今でこそ一人旅が得意な大人になりましたが、私も子供時代はつるんでいてトイレも一緒だった記憶が。仲良しと一緒だと安心するのは人間の子供も牛も一緒ということですかね。仲良し2頭のうち、1頭が売られていくと体調が悪くなることもあるんだそうで、牛にも感情があるんだという印象。適正な温度管理の綺麗な牛舎で仲良しさんと過ごせたら、そりゃぁストレスはありませんよね。ちなみにこの子は広島古代血統のえぼし。顔が小さめで霜降りが少ないのが特徴だとか。最近はサシが多く入っているものよりも上質な赤身が求められ嗜好も変化。馬上さんはトレンドにも敏感です。

 

取材をしていて感じたのがこちらではハエなどの虫が全くいない。しかも静かな牛舎で、のどかぁ〜って感じ。馬上さんとお話ししていると、一頭お尻を高く上げた牛を見て、「あの子はちょっと体調悪いから、今晩きぃつけてみとかんといかんなぁ」とおっしゃっていて、常に牛の体調をチェック。何とも箱入り娘ではないですか。

image

 

 

美味しい牛肉を作り出す秘訣③

餌は育成に合わせたオリジナルブレンド

餌の配合も試行錯誤の上ご自身で配合。成長に合わせて餌も変えていくそうです。ちなみに炒り大豆なんかも使っているそうですが、これは人間も食べられるほどの品質。

 

広島県産の藁と干し草を混ぜた餌も与えています。牛たちが毎日飲んでいる水も熊野の天然湧水。美味しい食事と水ですくすく育っているのです。

 

また牛床にはおがくずが使われていますが、左はこれからしいてあげる新しいもの。右がすでに使用されたもので、これは田んぼの堆肥として使用するそうで、うまく循環されています。

 

私はすっかり牛さんたちとも仲良くなり、希少な牛タンで手をベロベロ舐め回されベタベタに(笑)。動物にはモテるんですよね、なぜか。

image

 

 

32ヶ月以上になって出荷されたたお肉は実は市場で競り落とされますが、現在ピンク色のサシの強いものが評価される昨今、霜降りを抑えたルビー色のお肉は本来評価が低くなることもあるそうですが、手間暇かけて作られた美味しいお肉はしっかり評価され「株式会社 焼肉ふるさと」へ届きます。

image

 

よくいう一頭買いという言葉がありますが、一般的にはホルモンは入っていないんです。
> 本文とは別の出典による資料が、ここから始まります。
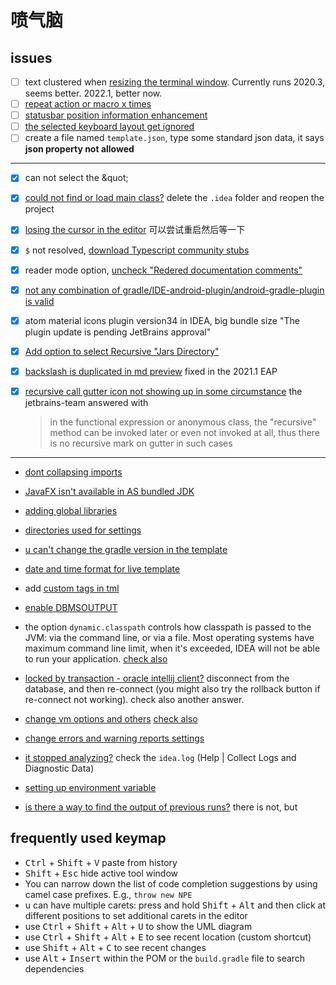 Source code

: # 喷气脑

## issues

- [ ] text clustered when [resizing the terminal window](https://youtrack.jetbrains.com/issue/IDEA-210741). Currently runs 2020.3, seems better. 2022.1, better now. 
- [ ] [repeat action or macro x times](https://intellij-support.jetbrains.com/hc/en-us/community/posts/207028955-Repeat-action-macro-x-times-)
- [ ] [statusbar position information enhancement](https://youtrack.jetbrains.com/issue/IDEA-51897)
- [ ] [the selected keyboard layout get ignored](https://stackoverflow.com/questionws/16623189/intellij-ignores-the-selected-keyboard-layout)
- [ ] create a file named `template.json`, type some standard json data, it says **json property not allowed**

---

- [x] can not select the \&quot;
- [x] [could not find or load main class?](https://stackoverflow.com/a/45911888/11844003) delete the `.idea` folder and reopen the project
- [x] [losing the cursor in the editor](https://intellij-support.jetbrains.com/hc/en-us/community/posts/360004205240-Idea-2019-2EAP-losing-the-cursor-in-the-editor) 可以尝试重启然后等一下
- [x] `$` not resolved, [download Typescript community stubs](https://youtrack.jetbrains.com/issue/WEB-10908?_ga=2.258793354.1476422490.1606371561-260943399.1597912158)
- [x] reader mode option, [uncheck "Redered documentation comments"](https://youtrack.jetbrains.com/issue/IDEA-257800?_ga=2.18994936.1979502551.1610418583-859964968.1608606819)
- [x] [not any combination of gradle/IDE-android-plugin/android-gradle-plugin is valid](https://youtrack.jetbrains.com/issue/IDEA-233929#focus=Comments-27-4020873.0-0)
- [x] atom material icons plugin version34 in IDEA, big bundle size "The plugin update is pending JetBrains approval"
- [x] [Add option to select Recursive "Jars Directory"](https://youtrack.jetbrains.com/issue/IDEA-40818?_ga=2.163901055.1544042630.1611536530-859964968.1608606819)
- [x] [backslash is duplicated in md preview](https://youtrack.jetbrains.com/issue/IDEA-258719) fixed in the 2021.1 EAP

- [x] [recursive call gutter icon not showing up in some circumstance](https://youtrack.jetbrains.com/issue/IDEA-282955) the jetbrains-team answered with

  > in the functional expression or anonymous class, the "recursive" method can be invoked later or even not invoked at all, thus there is no recursive mark on gutter in such cases

---

- [dont collapsing imports](https://stackoverflow.com/questions/3348816/intellij-never-use-wildcard-imports)

- [JavaFX isn't available in AS bundled JDK](https://stackoverflow.com/questions/53903641/where-is-android-studio-markdown-support-plugin-preview-preference#comment95259036_53903641)

- [adding global libraries](https://stackoverflow.com/a/25285102/11844003)

- [directories used for settings](https://intellij-support.jetbrains.com/hc/en-us/articles/206544519-Directories-used-by-the-IDE-to-store-settings-caches-plugins-and-logs)

- [u can't change the gradle version in the template]('https://intellij-support.jetbrains.com/hc/en-us/community/posts/360009175120-Gradle-version-outdated-when-creating-a-new-Project?page=1#community_comment_360001872879')

- [date and time format for live template](https://stackoverflow.com/questions/8714779/is-there-a-shortcut-for-inserting-date-time-in-intellij-idea)

- add [custom tags in tml](https://stackoverflow.com/questions/27211337/adding-custom-html-tags-to-intellij)

- [enable DBMSOUTPUT](https://stackoverflow.com/questions/49606889/use-dbms-output-put-line-in-datagrip-for-sql-files)

- the option `dynamic.classpath` controls how classpath is passed to the JVM: via the command line, or via a file. Most operating systems have maximum command line limit, when it's exceeded, IDEA will not be able to run your application. [check also](https://stackoverflow.com/questions/6381213/idea-10-5-command-line-is-too-long)

- [locked by transaction - oracle intellij client?](https://stackoverflow.com/questions/32815953/locked-by-transaction-consoleoracle-intellij-client) disconnect from the database, and then re-connect (you might also try the rollback button if re-connect not working). check also another answer.

- [change vm options and others](https://serpro69.medium.com/boosting-performance-of-intellij-idea-and-the-rest-of-jetbrains-ides-cd34952bb978) [check also](https://www.oracle.com/java/technologies/javase/vmoptions-jsp.html)

- [change errors and warning reports settings](https://stackoverflow.com/a/44758847/11844003)

- [it stopped analyzing?](https://youtrack.jetbrains.com/issue/IDEA-247329) check the `idea.log` (Help | Collect Logs and Diagnostic Data)

- [setting up environment variable](https://stackoverflow.com/a/13749192)

- [is there a way to find the output of previous runs?](https://stackoverflow.com/questions/25178203/is-there-a-way-to-find-output-of-previous-runs-in-intellij) there is not, but

## frequently used keymap

- <kbd>Ctrl</kbd> + <kbd>Shift</kbd> + <kbd>V</kbd> paste from history
- <kbd>Shift</kbd> + <kbd>Esc</kbd> hide active tool window
- You can narrow down the list of code completion suggestions by using camel case prefixes. E.g., `throw new NPE`
- u can have multiple carets: press and hold <kbd>Shift</kbd> + <kbd>Alt</kbd> and then click at different positions to set additional carets in the editor
- use <kbd>Ctrl</kbd> + <kbd>Shift</kbd> + <kbd>Alt</kbd> + <kbd>U</kbd> to show the UML diagram
- use <kbd>Ctrl</kbd> + <kbd>Shift</kbd> + <kbd>Alt</kbd> + <kbd>E</kbd> to see recent location (custom shortcut)
- use <kbd>Shift</kbd> + <kbd>Alt</kbd> + <kbd>C</kbd> to see recent changes
- use <kbd>Alt</kbd> + <kbd>Insert</kbd> within the POM or the `build.gradle` file to search dependencies
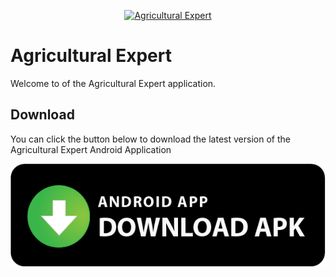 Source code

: <p align="center"><a href="https://agri-ai-bx0i.onrender.com" target="_blank"><img src="blob:https://github.com/2a6ebf24-5e35-41c3-bd27-730c7b72a459" width="400" alt="Agricultural Expert"></a></p>


# Agricultural Expert

Welcome to of the Agricultural Expert application. 

## Download

You can click the button below to download the latest version of the Agricultural Expert Android Application

[![button](https://raw.githubusercontent.com/agriai444/agri-ai/master/resources/download.png)](https://raw.githubusercontent.com/agriai444/agri-ai/main/output/app/android/agri-expert.apk)


<!-- 
Run Buttons is a **cross-platform, free and open source** application. You can compile the desktop application yourself or download ready binary files for your platform.

- [Linux amd64](https://github.com/gentee/run-buttons/releases/download/v1.0.0/run-buttons-1.0.0-linux-amd64.zip)
- [Windows amd64](https://github.com/gentee/run-buttons/releases/download/v1.0.0/run-buttons-1.0.0-windows-amd64.zip)
- [macOS amd64](https://github.com/gentee/run-buttons/releases/download/v1.0.0/run-buttons-1.0.0-darwin-amd64.zip)

You can download other binary distributions for Linux, macOS, Windows [here](https://github.com/gentee/run-buttons/releases).

## Mobile client

[<img alt='Get it on Google Play' src='https://play.google.com/intl/en_us/badges/static/images/badges/en_badge_web_generic.png' width="250"/>](https://play.google.com/store/apps/details?id=net.gentee.run_buttons_phone&pcampaignid=pcampaignidMKT-Other-global-all-co-prtnr-py-PartBadge-Mar2515-1)

- **[Run Buttons client for Android](https://github.com/gentee/run_buttons_phone)** --> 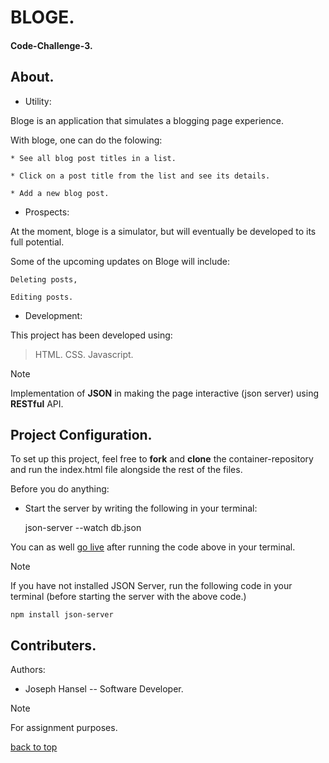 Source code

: <a id="top"></a>

# BLOGE.

#### Code-Challenge-3.

## About.

* Utility:

Bloge is an application that simulates a blogging page experience.

With bloge, one can do the folowing:

    * See all blog post titles in a list.

    * Click on a post title from the list and see its details. 

    * Add a new blog post.


* Prospects:

At the moment, bloge is a simulator, but will eventually be developed to its full potential.

Some of the upcoming updates on Bloge will include:

    Deleting posts,

    Editing posts.

* Development:

This project has been developed using:
 > HTML.
 > CSS.
 > Javascript.

>[!NOTE]
 > Implementation of **JSON** in making the page interactive (json server) using **RESTful** API.


## Project Configuration.

To set up this project, feel free to **fork** and **clone** the container-repository and run the index.html file alongside the rest of the files.

Before you do anything:

* Start the server by writing the following in your terminal:

    json-server --watch db.json

You can as well [go live](https://joseph-hansel.github.io/code-challenge-3/) after running the code above in your terminal.


>[!NOTE]
> If you have not installed JSON Server, run the following code in your terminal (before starting the server with the above code.)

    npm install json-server


## Contributers.

Authors:

* Joseph Hansel  -- Software Developer.

>[!NOTE]
> For assignment purposes.

[back to top](#top) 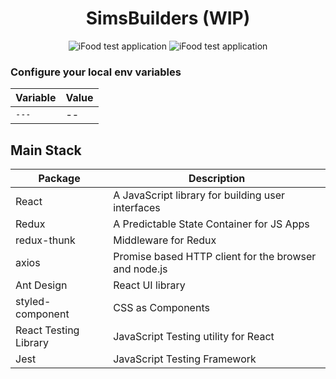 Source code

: <h1 align="center">
  SimsBuilders (WIP)
</h1>

<p align="center">
<img src="https://i.ibb.co/RDdnJ6x/milo-first.png" alt="iFood test application">
<img src="https://i.ibb.co/qYYkdTG/milo-signup.png" alt="iFood test application">

</p>

### Configure your local env variables

| Variable | Value |
| -------- | ----- |
| `---`    | --    |

## Main Stack

| Package               | Description                                           |
| --------------------- | ----------------------------------------------------- |
| React                 | A JavaScript library for building user interfaces     |
| Redux                 | A Predictable State Container for JS Apps             |
| redux-thunk           | Middleware for Redux                                  |
| axios                 | Promise based HTTP client for the browser and node.js |
| Ant Design            | React UI library                                      |
| styled-component      | CSS as Components                                     |
| React Testing Library | JavaScript Testing utility for React                  |
| Jest                  | JavaScript Testing Framework                          |
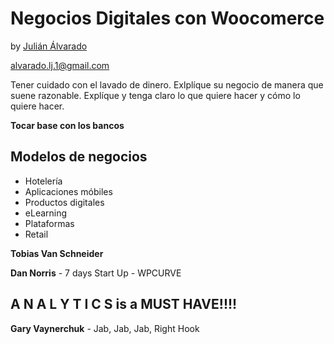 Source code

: # Negocios Digitales con Woocomerce

by [Julián Álvarado](julianalvarado.com)

alvarado.lj.1@gmail.com

Tener cuidado con el lavado de dinero. Exlplíque su negocio de manera que suene razonable. Explíque y tenga claro lo que quiere hacer y cómo lo quiere hacer.

**Tocar base con los bancos**

## Modelos de negocios

+ Hotelería
+ Aplicaciones móbiles
+ Productos digitales
+ eLearning
+ Plataformas
+ Retail

**Tobias Van Schneider**

**Dan Norris** - 7 days Start Up - WPCURVE

## **A N A L Y T I C S** is a MUST HAVE!!!!

**Gary Vaynerchuk** - Jab, Jab, Jab, Right Hook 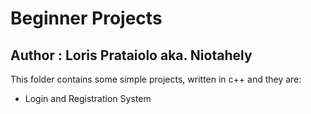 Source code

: # Beginner Projects
## Author : Loris Prataiolo aka. Niotahely

This folder contains some simple projects, written in c++ and they are:
- Login and Registration System





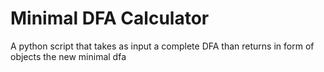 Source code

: # Minimal DFA Calculator
 A python script that takes as input a complete DFA than returns in form of objects the new minimal dfa
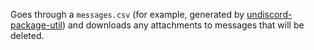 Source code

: Goes through a `messages.csv` (for example, generated by [undiscord-package-util](https://github.com/Dorifor/undiscord-package-util)) and downloads any attachments to messages that will be deleted.
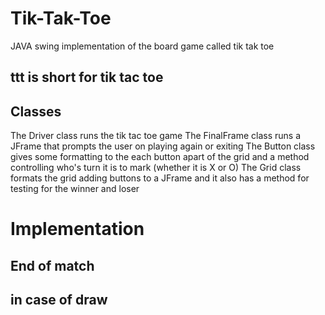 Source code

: # Tik-Tak-Toe
JAVA swing implementation of the board game called tik tak toe

## ttt is short for tik tac toe

## Classes
The Driver class runs the tik tac toe game
The FinalFrame class runs a JFrame that prompts the user on playing again or exiting 
The Button class gives some formatting to the each button apart of the grid and a method controlling who's turn it is to mark (whether it is X or O)
The Grid class formats the grid adding buttons to a JFrame and it also has a method for testing for the winner and loser

# Implementation

## End of match

## in case of draw



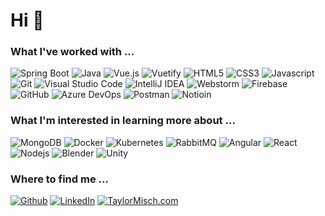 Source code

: <h1> Hi 👋  </h1>

<h3>What I've worked with ... </h3>

<p>
  <img alt="Spring Boot"src="https://img.shields.io/badge/Spring_Boot-F2F4F9?style=for-the-badge&logo=spring-boot" />
  <img alt="Java"src="https://img.shields.io/badge/Java-ED8B00?style=for-the-badge&logo=java&logoColor=white" />
  <img alt="Vue.js"src="https://img.shields.io/badge/Vue.js-35495E?style=for-the-badge&logo=vuedotjs&logoColor=4FC08D" />
  <img alt="Vuetify"src="https://img.shields.io/badge/Vuetify-1867C0?style=for-the-badge&logo=vuetify&logoColor=white" />
  <img alt="HTML5"src="https://img.shields.io/badge/HTML5-E34F26?style=for-the-badge&logo=html5&logoColor=white" />
  <img alt="CSS3"src="https://img.shields.io/badge/CSS3-1572B6?style=for-the-badge&logo=css3&logoColor=white" />
  <img alt="Javascript"src="https://img.shields.io/badge/JavaScript-323330?style=for-the-badge&logo=javascript&logoColor=F7DF1E" />
  <img alt="Git"src="https://img.shields.io/badge/Git-F05032?style=for-the-badge&logo=git&logoColor=white" />
  <img alt="Visual Studio Code"src="https://img.shields.io/badge/Visual_Studio_Code-0078D4?style=for-the-badge&logo=visual%20studio%20code&logoColor=white" />
  <img alt="IntelliJ IDEA"src="https://img.shields.io/badge/IntelliJIDEA-000000.svg?style=for-the-badge&logo=intellij-idea&logoColor=white" />
  <img alt="Webstorm"src="https://img.shields.io/badge/WebStorm-000000?style=for-the-badge&logo=WebStorm&logoColor=white" />
  <img alt="Firebase"src="https://img.shields.io/badge/firebase-ffca28?style=for-the-badge&logo=firebase&logoColor=black" />
  <img alt="GitHub" src="https://img.shields.io/badge/GitHub-100000?style=for-the-badge&logo=github&logoColor=white" />
  <img alt="Azure DevOps"src="https://img.shields.io/badge/Azure_DevOps-0078D7?style=for-the-badge&logo=azure-devops&logoColor=white" />
  <img alt="Postman" src="https://img.shields.io/badge/Postman-FF6C37?style=for-the-badge&logo=Postman&logoColor=white" />
  <img alt="Notioin" src="https://img.shields.io/badge/Notion-000000?style=for-the-badge&logo=notion&logoColor=white" />
</p>

<h3>What I'm interested in learning more about ... </h3>
<p>
  <img alt="MongoDB" src="https://img.shields.io/badge/MongoDB-4EA94B?style=for-the-badge&logo=mongodb&logoColor=white" />
  <img alt="Docker" src="https://img.shields.io/badge/Docker-2CA5E0?style=for-the-badge&logo=docker&logoColor=white" />
  <img alt="Kubernetes" src="https://img.shields.io/badge/kubernetes-326ce5.svg?&style=for-the-badge&logo=kubernetes&logoColor=white" />
  <img alt="RabbitMQ" src="https://img.shields.io/badge/rabbitmq-%23FF6600.svg?&style=for-the-badge&logo=rabbitmq&logoColor=white" />
  <img alt="Angular" src="https://img.shields.io/badge/Angular-DD0031?style=for-the-badge&logo=angular&logoColor=white" />
  <img alt="React" src="https://img.shields.io/badge/React-55a8bd?style=for-the-badge&logo=react&logoColor=white" />
  <img alt="Nodejs" src="https://img.shields.io/badge/-Nodejs-43853d?style=for-the-badge&logo=Node.js&logoColor=white" />
  <img alt="Blender" src="https://img.shields.io/badge/blender-%23F5792A.svg?style=for-the-badge&logo=blender&logoColor=white" />
  <img alt="Unity" src="https://img.shields.io/badge/Unity-100000?style=for-the-badge&logo=unity&logoColor=white" />
</p>

<h3>Where to find me ...</h3>
<p>
    <a href="https://github.com/taylor-misch" target="_blank"><img alt="Github" src="https://img.shields.io/badge/GitHub-%2312100E.svg?&style=for-the-badge&logo=Github&logoColor=white" /></a> 
    <a href="https://www.linkedin.com/in/taylor-misch" target="_blank"><img alt="LinkedIn" src="https://img.shields.io/badge/linkedin-%230077B5.svg?&style=for-the-badge&logo=linkedin&logoColor=white" /></a> 
    <a href="https://taylormisch.com" target="_blank"><img alt="TaylorMisch.com" src="https://img.shields.io/badge/TaylorMisch.Com-5b5b5b.svg?&style=for-the-badge&logo=TV%20Time&logoColor=white" /></a>
</p>
<!--
**taylor-misch/taylor-misch** is a ✨ _special_ ✨ repository because its `README.md` (this file) appears on your GitHub profile.
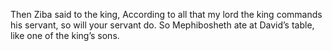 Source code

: Then Ziba said to the king, According to all that my lord the king commands his servant, so will your servant do. So Mephibosheth ate at David’s table, like one of the king’s sons.
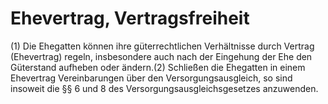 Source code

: # Ehevertrag, Vertragsfreiheit

(1) Die Ehegatten können ihre güterrechtlichen Verhältnisse durch Vertrag (Ehevertrag) regeln, insbesondere auch nach der Eingehung der Ehe den Güterstand aufheben oder ändern.(2) Schließen die Ehegatten in einem Ehevertrag Vereinbarungen über den Versorgungsausgleich, so sind insoweit die §§ 6 und 8 des Versorgungsausgleichsgesetzes anzuwenden. 

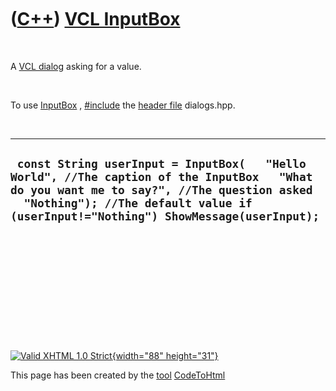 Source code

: 



 

 

 

 

 

([C++](Cpp.htm)) [VCL InputBox](CppVclInputBox.htm)
===================================================

 

A [VCL dialog](CppVclDialog.htm) asking for a value.

 

To use [InputBox](CppVclInputBox.htm) , [\#include](CppInclude.htm) the
[header file](CppHeaderFile.htm) dialogs.hpp.

 

  --------------------------------------------------------------------------------------------------------------------------------------------------------------------------------------------------------------------------------
  ` const String userInput = InputBox(   "Hello World", //The caption of the InputBox   "What do you want me to say?", //The question asked   "Nothing"); //The default value if (userInput!="Nothing") ShowMessage(userInput);`
  --------------------------------------------------------------------------------------------------------------------------------------------------------------------------------------------------------------------------------

 

 

 

 

 





 

[![Valid XHTML 1.0 Strict](valid-xhtml10.png){width="88"
height="31"}](http://validator.w3.org/check?uri=referer)

This page has been created by the [tool](Tools.htm)
[CodeToHtml](ToolCodeToHtml.htm)
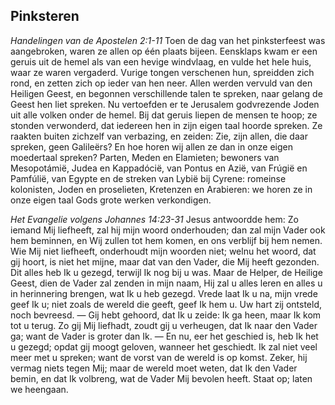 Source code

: ## Pinksteren

*Handelingen van de Apostelen 2:1-11*
Toen de dag van het pinksterfeest was aangebroken, waren ze allen op één plaats bijeen. Eensklaps kwam er een geruis uit de hemel als van een hevige windvlaag, en vulde het hele huis, waar ze waren vergaderd. Vurige tongen verschenen hun, spreidden zich rond, en zetten zich op ieder van hen neer. Allen werden vervuld van den Heiligen Geest, en begonnen verschillende talen te spreken, naar gelang de Geest hen liet spreken. Nu vertoefden er te Jerusalem godvrezende Joden uit alle volken onder de hemel. Bij dat geruis liepen de mensen te hoop; ze stonden verwonderd, dat iedereen hen in zijn eigen taal hoorde spreken. Ze raakten buiten zichzelf van verbazing, en zeiden: Zie, zijn allen, die daar spreken, geen Galileërs? En hoe horen wij allen ze dan in onze eigen moedertaal spreken? Parten, Meden en Elamieten; bewoners van Mesopotámië, Judea en Kappadócië, van Pontus en Azië, van Frúgië en Pamfúlië, van Egypte en de streken van Lybië bij Cyrene: romeinse kolonisten, Joden en proselieten, Kretenzen en Arabieren: we horen ze in onze eigen taal Gods grote werken verkondigen. 

*Het Evangelie volgens Johannes 14:23-31*
Jesus antwoordde hem: Zo iemand Mij liefheeft, zal hij mijn woord onderhouden; dan zal mijn Vader ook hem beminnen, en Wij zullen tot hem komen, en ons verblijf bij hem nemen. Wie Mij niet liefheeft, onderhoudt mijn woorden niet; welnu het woord, dat gij hoort, is niet het mijne, maar dat van den Vader, die Mij heeft gezonden. Dit alles heb Ik u gezegd, terwijl Ik nog bij u was. Maar de Helper, de Heilige Geest, dien de Vader zal zenden in mijn naam, Hij zal u alles leren en alles u in herinnering brengen, wat Ik u heb gezegd. Vrede laat Ik u na, mijn vrede geef Ik u; niet zoals de wereld die geeft, geef Ik hem u. Uw hart zij ontsteld, noch bevreesd. — Gij hebt gehoord, dat Ik u zeide: Ik ga heen, maar Ik kom tot u terug. Zo gij Mij liefhadt, zoudt gij u verheugen, dat Ik naar den Vader ga; want de Vader is groter dan Ik. — En nu, eer het geschied is, heb Ik het u gezegd; opdat gij moogt geloven, wanneer het geschiedt. Ik zal niet veel meer met u spreken; want de vorst van de wereld is op komst. Zeker, hij vermag niets tegen Mij; maar de wereld moet weten, dat Ik den Vader bemin, en dat Ik volbreng, wat de Vader Mij bevolen heeft. Staat op; laten we heengaan.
しかしながら、ふるさとに入るお肉は内臓も含めて一頭買いしているからフレッシュなホルモンがいただけます。全部が榊山牛ではないかもしれませんが、榊山牛ブランドの内臓まで食べられるのが、『焼肉ふるさと』なのです。そんな美味しいお肉が高級ステーキ店ではなく焼肉で食べられるなんて嬉しすぎないですかー。

image

---------------------------------------------------------------------

焼肉ふるさと 段原本店

広島市中南区段原2-20-4

 082-236-3350

木曜定休

---------------------------------------------------------------------

 

実は上の写真にあるビル一棟が全て焼肉店!!東京では絶対はありえない規模です。しかも私が訪問した段原本店をはじめとして、広島駅前店、流川店、西条店、福山店の合計5つのお店があるんです。段原本店では、お肉の販売や加工も行なっていますが、ちょうどホルモンを捌いているところでした。ラッキーなことに見学にいった馬上畜産で育てた榊山牛のホルモンも食べることができました。生産者の馬上さんはお肉を卸す度に店に行き、味のチェックをされているとか。これも凄い!

 

そしてここではしっかり榊山牛を使用している表示が。これだけ明記できるのは一頭買いを徹底し、安心して美味しいお肉を提供している自信の表れですね。

 

『焼肉ふるさと』ではタッチパネルでのオーダーでしたが、しっかり榊山牛の紹介も。BMSとは、ビーフ・マーブリング・スタンダードの略で、「脂肪交雑」を評価するための基準です。赤身の肉にどれだけサシ(霜降り)が入っているということなんですが、BMS6程度のお肉を最高ランクのBMS12より高値で競り落としているのは、それだけこの榊山牛の実力を理解しているからこそなのです。

image

 

 

榊山牛は広島牛の最高級ブランドとして取り扱われていますが、ふるさとお任せ 赤身4種盛り4,389円をオーダー。特にシンシンの脂と赤身のバランスが良かったです。

 

焼肉屋さんなのでロースターで焼きますが、匂いが全くつかない。そういえば外も匂いがないなと思ったら、ダクトも匂いをカットするものを使っているとか。榊山牛を除けば、宴会盛り合わせが4500円とか飲み放題が+1500円からある街の焼肉屋さん。

広島に『焼肉ふるさと』ありですね。

 

しかしながらクッパのようなメニューも一から店内で作られ匂いもカット。店内も個室や半個室の仕切りがあったりと、ゆったり過ごせる焼肉店でした。

 

せっかくなので榊山牛は贅沢にステーキなんかもいただいてしまいました。ヒレ、サーロインをはじめとして、ザブトン、ランプ、イチボ、クリミなどの希少部位が150グラムのステーキでいただけます。贅沢🎵

 

ヒレはふわっふわな焼き上がり。お肉の香りが豊かでとっても柔らかいのです。『和牛Lab K』ではお店の方が焼いてくれるというので、次回は『和牛Lab K』でプロが焼いた美味しさを再確認したいと思います。

 

ホルモンは盛り合わせでいただきました。これも全て榊山牛。ホルモンの牛種を和牛にとどまらず、ブランドまで確定するってほぼあり得ない!!

 

お肉を冷凍せずフレッシュな状態で出してくれるふるさとですが、牛タンはなんとお刺身でいただきました。ということは、もちろん国産。

 

こちらは広島牛のキソク。つまりハラミです。って偉そうに書いてますけど私も初めて知りました(笑)。国産のハラミももはや希少なお肉となっています。

 

ケースにぎっしり並ぶルビー色のお肉。ここではお肉も販売しているし通販もしているので是非購入してその味を確かめてみてくださいね。

image

 

 

実は馬上畜産の帰りに近くにあった榊山神社にお参りに行きました。承平3年(933年)宇佐八幡宮より勧請された約1100年の歴史を誇る神社で、立派な御神木もありました。筆で有名な熊野にあるだけあり筆塚なんていうのもありますが、熊野のこの地が筆に並んで榊山牛の名が有名になる未来もそう遠くないような気がしましたよ。